**Dataset entries:**
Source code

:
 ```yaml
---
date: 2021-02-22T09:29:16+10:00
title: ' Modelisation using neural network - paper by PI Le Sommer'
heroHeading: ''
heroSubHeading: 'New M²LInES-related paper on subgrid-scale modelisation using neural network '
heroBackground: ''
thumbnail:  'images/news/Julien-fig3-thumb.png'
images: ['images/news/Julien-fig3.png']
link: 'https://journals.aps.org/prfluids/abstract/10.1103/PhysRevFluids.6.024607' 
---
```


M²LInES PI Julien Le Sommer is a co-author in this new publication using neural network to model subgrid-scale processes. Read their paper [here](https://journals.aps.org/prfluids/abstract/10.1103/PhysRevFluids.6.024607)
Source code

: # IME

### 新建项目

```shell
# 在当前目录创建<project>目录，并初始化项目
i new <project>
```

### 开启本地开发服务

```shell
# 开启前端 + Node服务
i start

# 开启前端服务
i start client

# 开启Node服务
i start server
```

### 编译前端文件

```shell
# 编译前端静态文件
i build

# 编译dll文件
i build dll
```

**Task item:**
Would you filter the entries above and keep each line that has the word "M²LInES"?

**Answer section:**
heroSubHeading: 'New M²LInES-related paper on subgrid-scale modelisation using neural network '
M²LInES PI Julien Le Sommer is a co-author in this new publication using neural network to model subgrid-scale processes. Read their paper [here](https://journals.aps.org/prfluids/abstract/10.1103/PhysRevFluids.6.024607)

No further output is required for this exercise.